• _ABOUT THIS EXERCISE_
I need the lines below from the one with "## Properties" down to the one with "[[Back to Model" reproduced exactly, both ends included, and nothing else.

• _RECORDS SUPPLIED_
————

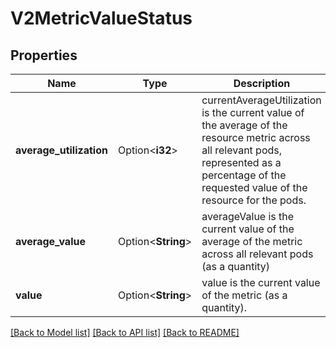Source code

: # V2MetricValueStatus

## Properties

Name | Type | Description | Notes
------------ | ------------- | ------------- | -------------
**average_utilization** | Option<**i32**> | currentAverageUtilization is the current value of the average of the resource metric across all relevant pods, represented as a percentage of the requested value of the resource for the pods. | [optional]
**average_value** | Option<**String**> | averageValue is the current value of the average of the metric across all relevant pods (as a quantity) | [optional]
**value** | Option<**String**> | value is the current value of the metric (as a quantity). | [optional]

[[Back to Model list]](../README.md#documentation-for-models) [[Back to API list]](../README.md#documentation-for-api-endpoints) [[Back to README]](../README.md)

————

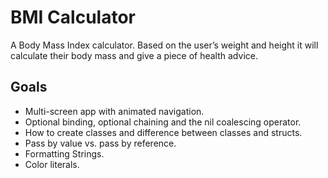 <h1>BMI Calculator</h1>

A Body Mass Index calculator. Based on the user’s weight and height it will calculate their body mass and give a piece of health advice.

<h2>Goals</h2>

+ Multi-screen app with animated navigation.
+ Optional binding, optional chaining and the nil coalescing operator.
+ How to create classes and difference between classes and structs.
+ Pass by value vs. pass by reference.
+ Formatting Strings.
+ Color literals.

————

• _RESPONSE AREA_
## Properties

Name | Type | Description | Notes
------------ | ------------- | ------------- | -------------
**average_utilization** | Option<**i32**> | currentAverageUtilization is the current value of the average of the resource metric across all relevant pods, represented as a percentage of the requested value of the resource for the pods. | [optional]
**average_value** | Option<**String**> | averageValue is the current value of the average of the metric across all relevant pods (as a quantity) | [optional]
**value** | Option<**String**> | value is the current value of the metric (as a quantity). | [optional]

[[Back to Model list]](../README.md#documentation-for-models) [[Back to API list]](../README.md#documentation-for-api-endpoints) [[Back to README]](../README.md)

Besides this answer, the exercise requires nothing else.